*** Source records ***

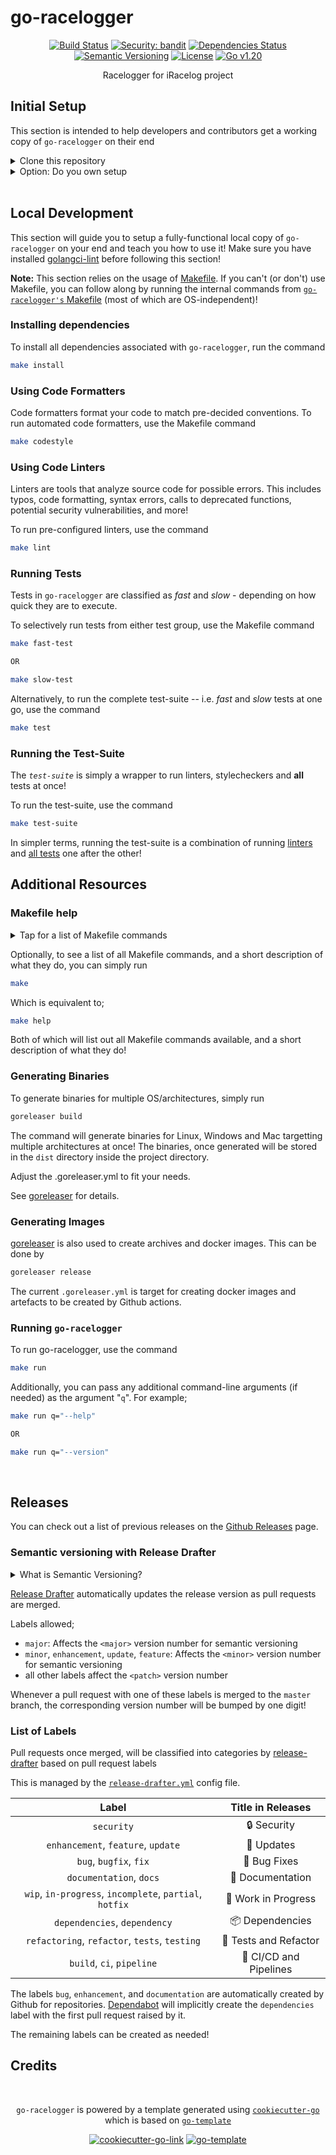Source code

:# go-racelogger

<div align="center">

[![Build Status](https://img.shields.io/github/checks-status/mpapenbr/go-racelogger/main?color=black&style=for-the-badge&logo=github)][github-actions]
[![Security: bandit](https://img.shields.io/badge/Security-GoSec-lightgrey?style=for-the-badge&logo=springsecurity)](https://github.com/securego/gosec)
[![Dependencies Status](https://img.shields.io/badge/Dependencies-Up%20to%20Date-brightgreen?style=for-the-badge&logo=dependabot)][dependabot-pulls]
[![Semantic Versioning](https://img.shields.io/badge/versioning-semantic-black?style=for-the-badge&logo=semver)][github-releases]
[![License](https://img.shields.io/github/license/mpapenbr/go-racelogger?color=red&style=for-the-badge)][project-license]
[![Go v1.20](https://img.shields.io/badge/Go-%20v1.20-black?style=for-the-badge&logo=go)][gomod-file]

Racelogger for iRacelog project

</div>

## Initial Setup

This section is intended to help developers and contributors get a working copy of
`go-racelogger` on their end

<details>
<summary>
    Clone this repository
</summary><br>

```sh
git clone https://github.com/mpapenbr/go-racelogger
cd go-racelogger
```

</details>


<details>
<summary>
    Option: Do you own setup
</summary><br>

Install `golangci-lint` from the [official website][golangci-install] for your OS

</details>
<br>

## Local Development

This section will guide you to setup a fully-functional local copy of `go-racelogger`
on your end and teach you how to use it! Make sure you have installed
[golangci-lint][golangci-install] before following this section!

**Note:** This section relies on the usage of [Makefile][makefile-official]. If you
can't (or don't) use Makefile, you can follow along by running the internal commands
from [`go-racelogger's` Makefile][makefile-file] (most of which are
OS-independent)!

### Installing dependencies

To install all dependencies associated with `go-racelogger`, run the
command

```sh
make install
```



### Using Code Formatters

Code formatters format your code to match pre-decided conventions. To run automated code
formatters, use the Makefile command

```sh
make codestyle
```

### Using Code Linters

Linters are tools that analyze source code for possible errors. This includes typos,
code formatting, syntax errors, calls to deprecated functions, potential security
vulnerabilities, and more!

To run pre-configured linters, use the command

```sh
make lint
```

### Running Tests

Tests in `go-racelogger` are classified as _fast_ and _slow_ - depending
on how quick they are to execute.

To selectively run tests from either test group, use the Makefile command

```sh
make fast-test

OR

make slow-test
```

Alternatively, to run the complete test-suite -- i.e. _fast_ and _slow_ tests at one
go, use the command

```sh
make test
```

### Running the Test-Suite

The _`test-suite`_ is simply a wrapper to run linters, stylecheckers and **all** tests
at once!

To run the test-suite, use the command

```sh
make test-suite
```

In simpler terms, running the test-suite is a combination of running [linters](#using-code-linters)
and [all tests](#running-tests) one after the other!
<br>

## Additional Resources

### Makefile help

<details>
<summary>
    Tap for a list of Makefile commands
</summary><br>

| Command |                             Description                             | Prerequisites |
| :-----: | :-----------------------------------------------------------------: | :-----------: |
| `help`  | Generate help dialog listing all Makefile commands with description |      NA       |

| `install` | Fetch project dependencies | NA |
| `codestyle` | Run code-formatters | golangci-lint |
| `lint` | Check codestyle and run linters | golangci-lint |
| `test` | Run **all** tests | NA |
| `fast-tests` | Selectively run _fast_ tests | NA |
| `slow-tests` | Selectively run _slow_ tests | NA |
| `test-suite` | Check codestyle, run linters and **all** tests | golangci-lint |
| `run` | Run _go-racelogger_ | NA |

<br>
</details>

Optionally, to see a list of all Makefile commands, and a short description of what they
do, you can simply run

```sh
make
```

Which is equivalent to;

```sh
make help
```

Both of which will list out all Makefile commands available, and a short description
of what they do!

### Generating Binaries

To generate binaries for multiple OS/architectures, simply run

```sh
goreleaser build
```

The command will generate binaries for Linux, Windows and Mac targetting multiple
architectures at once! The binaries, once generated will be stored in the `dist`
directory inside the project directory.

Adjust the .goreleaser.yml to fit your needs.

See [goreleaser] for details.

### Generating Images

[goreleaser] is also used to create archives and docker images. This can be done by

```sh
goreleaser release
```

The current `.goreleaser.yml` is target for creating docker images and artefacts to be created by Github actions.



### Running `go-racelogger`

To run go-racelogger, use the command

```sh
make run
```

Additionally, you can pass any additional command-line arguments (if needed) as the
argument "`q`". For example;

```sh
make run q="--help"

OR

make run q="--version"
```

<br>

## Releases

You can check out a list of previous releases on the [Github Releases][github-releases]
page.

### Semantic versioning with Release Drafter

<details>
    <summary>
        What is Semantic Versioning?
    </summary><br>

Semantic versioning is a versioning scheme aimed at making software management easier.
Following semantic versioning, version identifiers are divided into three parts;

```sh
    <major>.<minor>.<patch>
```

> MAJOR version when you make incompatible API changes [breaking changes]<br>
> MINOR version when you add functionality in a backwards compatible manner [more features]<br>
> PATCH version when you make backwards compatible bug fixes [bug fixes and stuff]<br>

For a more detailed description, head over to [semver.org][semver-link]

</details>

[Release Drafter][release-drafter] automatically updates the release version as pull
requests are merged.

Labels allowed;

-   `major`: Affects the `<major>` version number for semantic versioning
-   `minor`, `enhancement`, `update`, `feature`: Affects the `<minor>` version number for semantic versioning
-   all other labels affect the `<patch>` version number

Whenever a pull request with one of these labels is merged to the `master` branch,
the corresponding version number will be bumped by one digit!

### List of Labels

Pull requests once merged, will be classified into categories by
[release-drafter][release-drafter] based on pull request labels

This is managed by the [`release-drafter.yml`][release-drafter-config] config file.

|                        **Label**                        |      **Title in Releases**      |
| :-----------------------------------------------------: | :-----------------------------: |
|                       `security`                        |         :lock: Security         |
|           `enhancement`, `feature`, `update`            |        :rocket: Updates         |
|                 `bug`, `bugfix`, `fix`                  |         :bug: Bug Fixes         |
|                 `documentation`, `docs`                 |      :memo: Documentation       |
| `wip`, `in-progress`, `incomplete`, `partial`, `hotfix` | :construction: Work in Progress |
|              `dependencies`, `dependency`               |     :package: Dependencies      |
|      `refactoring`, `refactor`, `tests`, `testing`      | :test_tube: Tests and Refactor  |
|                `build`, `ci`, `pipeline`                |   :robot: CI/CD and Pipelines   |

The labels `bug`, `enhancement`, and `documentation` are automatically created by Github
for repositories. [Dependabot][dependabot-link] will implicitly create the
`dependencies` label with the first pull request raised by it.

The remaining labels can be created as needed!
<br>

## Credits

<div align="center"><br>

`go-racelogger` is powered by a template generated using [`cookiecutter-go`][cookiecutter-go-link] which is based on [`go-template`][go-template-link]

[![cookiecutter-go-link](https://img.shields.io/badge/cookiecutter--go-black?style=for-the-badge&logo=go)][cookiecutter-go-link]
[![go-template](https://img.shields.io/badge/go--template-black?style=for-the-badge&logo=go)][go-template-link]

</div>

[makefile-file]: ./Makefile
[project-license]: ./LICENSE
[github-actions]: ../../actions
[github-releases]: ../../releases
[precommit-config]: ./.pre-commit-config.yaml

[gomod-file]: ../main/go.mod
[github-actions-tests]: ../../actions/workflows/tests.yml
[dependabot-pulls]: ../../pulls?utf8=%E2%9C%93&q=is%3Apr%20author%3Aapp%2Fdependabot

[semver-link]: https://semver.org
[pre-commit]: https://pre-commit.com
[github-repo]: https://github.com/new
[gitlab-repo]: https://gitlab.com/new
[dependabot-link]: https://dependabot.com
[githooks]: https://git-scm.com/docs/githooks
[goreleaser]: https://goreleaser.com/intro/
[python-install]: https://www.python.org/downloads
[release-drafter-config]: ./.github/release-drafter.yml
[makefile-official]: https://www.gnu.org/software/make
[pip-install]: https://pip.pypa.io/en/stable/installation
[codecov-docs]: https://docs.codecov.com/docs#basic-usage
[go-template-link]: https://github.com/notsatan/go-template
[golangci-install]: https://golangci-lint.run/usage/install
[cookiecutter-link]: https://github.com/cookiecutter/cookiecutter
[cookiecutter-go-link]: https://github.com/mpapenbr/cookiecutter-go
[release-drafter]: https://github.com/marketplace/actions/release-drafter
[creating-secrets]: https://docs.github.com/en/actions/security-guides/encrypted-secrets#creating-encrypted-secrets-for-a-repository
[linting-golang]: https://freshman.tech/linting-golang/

***
*** Source records ***

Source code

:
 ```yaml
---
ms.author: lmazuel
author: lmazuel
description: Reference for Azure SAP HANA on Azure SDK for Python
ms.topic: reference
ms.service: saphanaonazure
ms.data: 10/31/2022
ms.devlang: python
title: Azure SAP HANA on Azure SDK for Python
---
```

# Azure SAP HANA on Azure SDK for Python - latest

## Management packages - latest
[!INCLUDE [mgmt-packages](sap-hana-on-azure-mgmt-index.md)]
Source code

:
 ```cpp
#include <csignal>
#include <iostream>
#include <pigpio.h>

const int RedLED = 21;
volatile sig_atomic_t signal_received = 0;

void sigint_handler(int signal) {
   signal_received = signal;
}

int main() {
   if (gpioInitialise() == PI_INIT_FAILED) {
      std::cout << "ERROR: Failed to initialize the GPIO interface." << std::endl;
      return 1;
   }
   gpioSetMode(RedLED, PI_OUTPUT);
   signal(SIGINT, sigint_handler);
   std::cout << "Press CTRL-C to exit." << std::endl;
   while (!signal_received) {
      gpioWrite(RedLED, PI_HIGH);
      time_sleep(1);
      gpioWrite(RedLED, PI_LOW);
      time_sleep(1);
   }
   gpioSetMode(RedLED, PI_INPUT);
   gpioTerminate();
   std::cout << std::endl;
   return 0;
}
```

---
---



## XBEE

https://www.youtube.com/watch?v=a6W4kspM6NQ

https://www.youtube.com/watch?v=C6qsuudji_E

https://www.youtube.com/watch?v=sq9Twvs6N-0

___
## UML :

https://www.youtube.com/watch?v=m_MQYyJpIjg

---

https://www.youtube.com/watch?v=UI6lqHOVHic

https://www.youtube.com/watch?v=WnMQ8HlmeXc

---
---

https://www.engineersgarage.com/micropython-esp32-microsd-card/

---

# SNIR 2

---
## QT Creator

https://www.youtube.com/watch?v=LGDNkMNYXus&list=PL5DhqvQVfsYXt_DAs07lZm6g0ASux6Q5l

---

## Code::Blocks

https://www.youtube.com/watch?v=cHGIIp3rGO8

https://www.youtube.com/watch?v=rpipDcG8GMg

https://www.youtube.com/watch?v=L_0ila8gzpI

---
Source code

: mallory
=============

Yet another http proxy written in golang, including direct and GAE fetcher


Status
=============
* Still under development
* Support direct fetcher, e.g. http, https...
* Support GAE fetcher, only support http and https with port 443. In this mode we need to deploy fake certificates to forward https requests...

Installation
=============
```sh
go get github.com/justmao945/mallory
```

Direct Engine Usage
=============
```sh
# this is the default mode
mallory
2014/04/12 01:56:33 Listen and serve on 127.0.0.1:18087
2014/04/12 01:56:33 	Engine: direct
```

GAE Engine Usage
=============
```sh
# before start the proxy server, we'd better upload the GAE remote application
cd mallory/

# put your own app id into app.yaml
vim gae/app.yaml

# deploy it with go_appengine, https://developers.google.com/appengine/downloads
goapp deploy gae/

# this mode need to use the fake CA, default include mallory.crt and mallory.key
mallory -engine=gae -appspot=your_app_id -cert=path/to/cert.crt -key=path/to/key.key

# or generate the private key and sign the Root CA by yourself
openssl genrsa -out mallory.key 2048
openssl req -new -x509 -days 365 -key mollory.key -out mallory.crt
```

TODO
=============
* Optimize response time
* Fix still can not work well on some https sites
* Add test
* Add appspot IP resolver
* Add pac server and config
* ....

***

What you will do: Look through the entries above; copy every line holding the string "requests".

Answer for this exercise:
requests are merged.
Pull requests once merged, will be classified into categories by
* Support GAE fetcher, only support http and https with port 443. In this mode we need to deploy fake certificates to forward https requests...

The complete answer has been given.